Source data
>>>>>

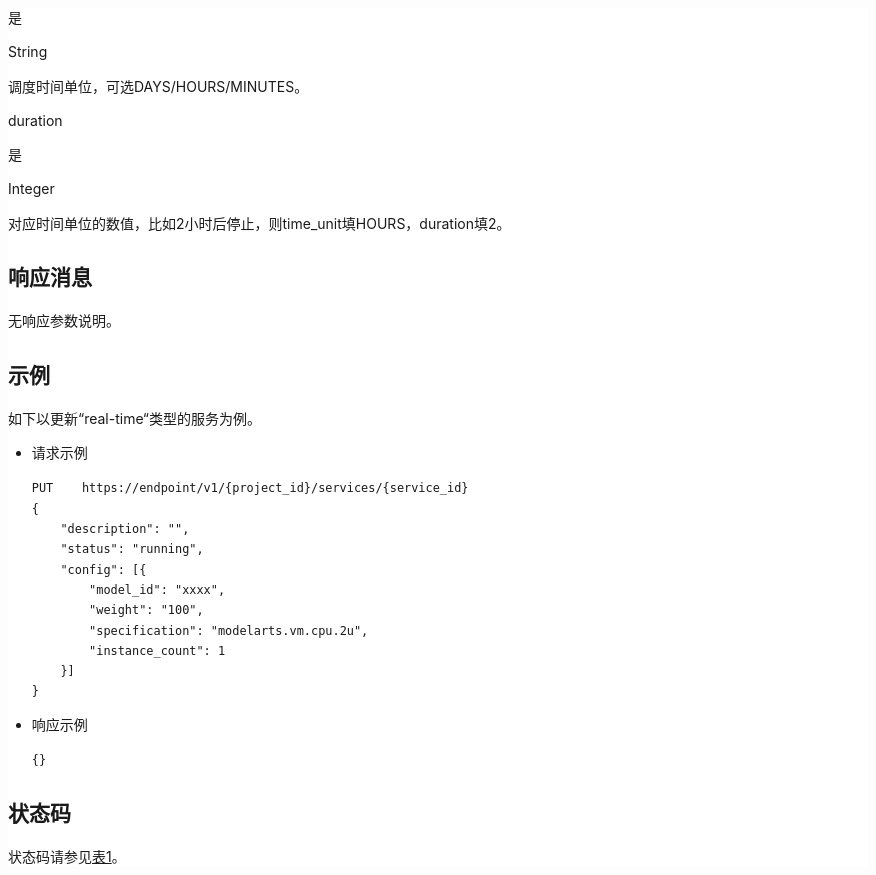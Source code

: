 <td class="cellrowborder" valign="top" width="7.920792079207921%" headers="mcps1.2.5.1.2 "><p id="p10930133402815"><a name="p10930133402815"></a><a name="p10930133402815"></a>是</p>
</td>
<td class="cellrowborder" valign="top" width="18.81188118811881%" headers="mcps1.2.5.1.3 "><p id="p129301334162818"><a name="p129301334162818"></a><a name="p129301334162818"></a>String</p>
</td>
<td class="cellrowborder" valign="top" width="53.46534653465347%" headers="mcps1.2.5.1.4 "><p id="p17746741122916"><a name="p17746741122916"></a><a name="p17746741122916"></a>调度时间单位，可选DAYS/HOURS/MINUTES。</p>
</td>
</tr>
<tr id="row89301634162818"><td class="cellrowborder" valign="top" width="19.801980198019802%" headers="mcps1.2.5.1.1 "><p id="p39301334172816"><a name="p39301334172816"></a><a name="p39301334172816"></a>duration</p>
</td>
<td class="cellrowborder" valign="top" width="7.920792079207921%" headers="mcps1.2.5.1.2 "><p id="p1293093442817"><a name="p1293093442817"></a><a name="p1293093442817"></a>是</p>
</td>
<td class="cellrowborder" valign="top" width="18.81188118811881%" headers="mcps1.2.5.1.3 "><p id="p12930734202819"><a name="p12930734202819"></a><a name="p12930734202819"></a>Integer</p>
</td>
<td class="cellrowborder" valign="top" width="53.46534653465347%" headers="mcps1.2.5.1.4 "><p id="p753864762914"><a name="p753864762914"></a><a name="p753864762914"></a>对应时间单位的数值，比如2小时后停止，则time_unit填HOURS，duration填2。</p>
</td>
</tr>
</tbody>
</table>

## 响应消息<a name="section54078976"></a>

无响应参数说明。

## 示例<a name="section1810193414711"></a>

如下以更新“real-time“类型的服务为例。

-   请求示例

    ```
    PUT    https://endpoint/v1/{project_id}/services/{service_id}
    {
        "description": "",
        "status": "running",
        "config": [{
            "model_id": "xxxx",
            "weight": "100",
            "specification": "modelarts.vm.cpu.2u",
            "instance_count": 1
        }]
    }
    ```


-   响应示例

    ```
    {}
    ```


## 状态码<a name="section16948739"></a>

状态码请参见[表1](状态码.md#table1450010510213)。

<<<<<
>>>>>

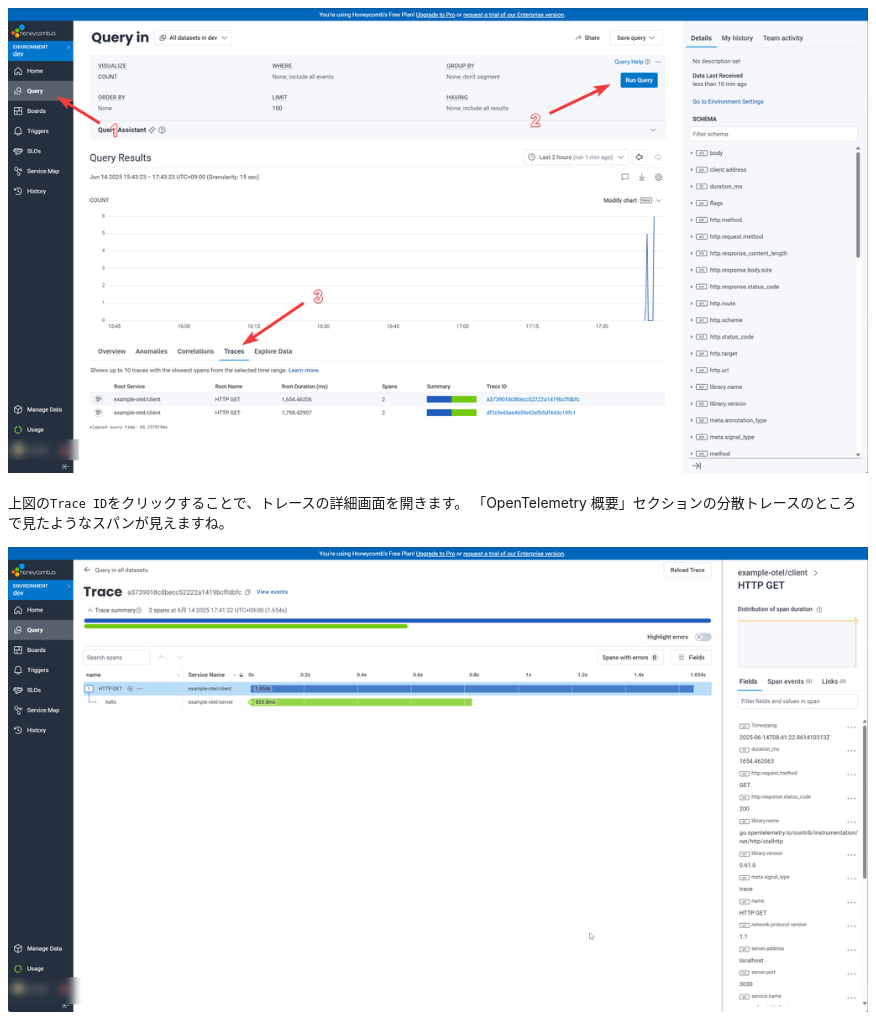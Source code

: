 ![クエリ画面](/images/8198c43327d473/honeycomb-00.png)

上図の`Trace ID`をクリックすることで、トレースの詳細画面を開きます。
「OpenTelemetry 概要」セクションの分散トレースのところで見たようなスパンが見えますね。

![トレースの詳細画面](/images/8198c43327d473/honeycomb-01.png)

<<<<<
>>>>>

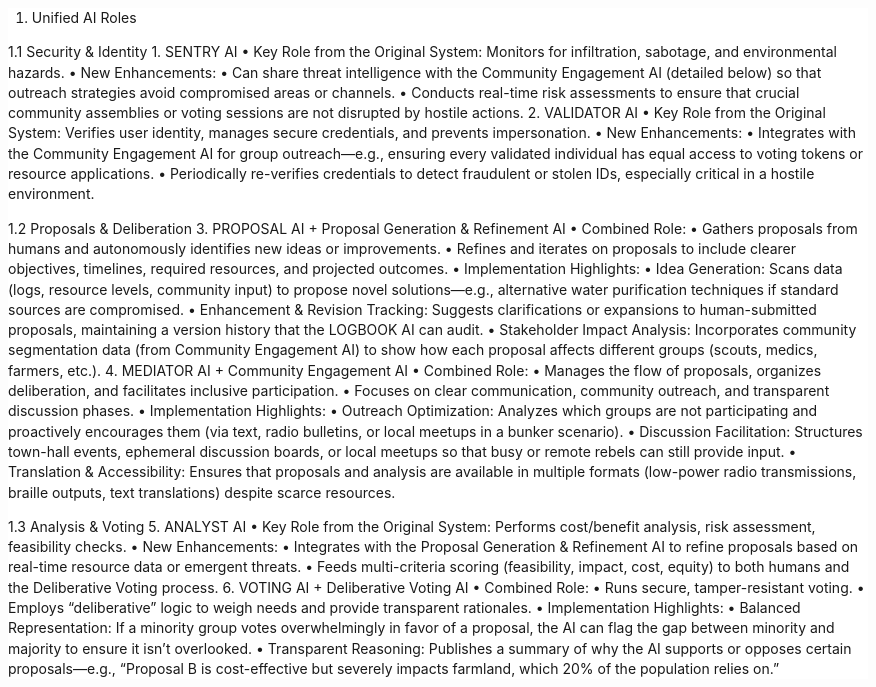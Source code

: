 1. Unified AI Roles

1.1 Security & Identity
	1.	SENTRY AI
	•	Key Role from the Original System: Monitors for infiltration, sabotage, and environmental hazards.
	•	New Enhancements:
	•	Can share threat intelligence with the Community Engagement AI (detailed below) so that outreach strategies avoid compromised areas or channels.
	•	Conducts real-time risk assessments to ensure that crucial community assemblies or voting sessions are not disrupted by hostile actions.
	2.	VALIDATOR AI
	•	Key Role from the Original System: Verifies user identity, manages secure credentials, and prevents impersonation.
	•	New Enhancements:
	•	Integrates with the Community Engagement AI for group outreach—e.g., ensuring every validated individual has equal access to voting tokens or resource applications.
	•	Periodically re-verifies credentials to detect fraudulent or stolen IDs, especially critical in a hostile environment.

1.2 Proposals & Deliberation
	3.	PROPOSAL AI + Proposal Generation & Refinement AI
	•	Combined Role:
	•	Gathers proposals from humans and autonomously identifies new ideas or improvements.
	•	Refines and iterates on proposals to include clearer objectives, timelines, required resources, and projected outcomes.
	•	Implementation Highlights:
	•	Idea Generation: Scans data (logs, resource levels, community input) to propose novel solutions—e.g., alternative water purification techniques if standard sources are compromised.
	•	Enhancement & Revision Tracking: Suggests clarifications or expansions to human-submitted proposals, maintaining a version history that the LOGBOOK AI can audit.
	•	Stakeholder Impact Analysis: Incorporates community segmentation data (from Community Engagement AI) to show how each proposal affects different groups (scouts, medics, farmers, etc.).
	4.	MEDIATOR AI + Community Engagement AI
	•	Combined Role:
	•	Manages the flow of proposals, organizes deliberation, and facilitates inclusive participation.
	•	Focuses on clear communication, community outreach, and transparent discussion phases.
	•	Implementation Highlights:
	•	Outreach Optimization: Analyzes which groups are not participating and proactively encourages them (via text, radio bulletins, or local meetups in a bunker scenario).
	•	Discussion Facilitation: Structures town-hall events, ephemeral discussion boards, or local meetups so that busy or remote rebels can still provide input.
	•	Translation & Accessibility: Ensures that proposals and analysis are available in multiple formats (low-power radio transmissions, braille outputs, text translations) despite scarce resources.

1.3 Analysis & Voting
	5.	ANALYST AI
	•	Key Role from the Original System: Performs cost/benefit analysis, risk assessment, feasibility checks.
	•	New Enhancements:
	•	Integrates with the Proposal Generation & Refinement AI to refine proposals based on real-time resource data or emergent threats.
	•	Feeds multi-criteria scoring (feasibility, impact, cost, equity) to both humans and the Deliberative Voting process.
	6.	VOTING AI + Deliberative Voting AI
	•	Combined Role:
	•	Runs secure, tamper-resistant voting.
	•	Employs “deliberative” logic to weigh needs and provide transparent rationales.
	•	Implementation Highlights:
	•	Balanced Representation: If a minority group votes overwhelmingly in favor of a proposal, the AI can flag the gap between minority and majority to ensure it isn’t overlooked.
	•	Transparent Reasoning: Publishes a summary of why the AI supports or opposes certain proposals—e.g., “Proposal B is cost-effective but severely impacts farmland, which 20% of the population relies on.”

<<<<<

### [The problem]
From the data above, return every line from the line that has "ideas or improvements." up to and including the line that has "sources are compromised.", exactly.

### [Response]
	•	Gathers proposals from humans and autonomously identifies new ideas or improvements.
	•	Refines and iterates on proposals to include clearer objectives, timelines, required resources, and projected outcomes.
	•	Implementation Highlights:
	•	Idea Generation: Scans data (logs, resource levels, community input) to propose novel solutions—e.g., alternative water purification techniques if standard sources are compromised.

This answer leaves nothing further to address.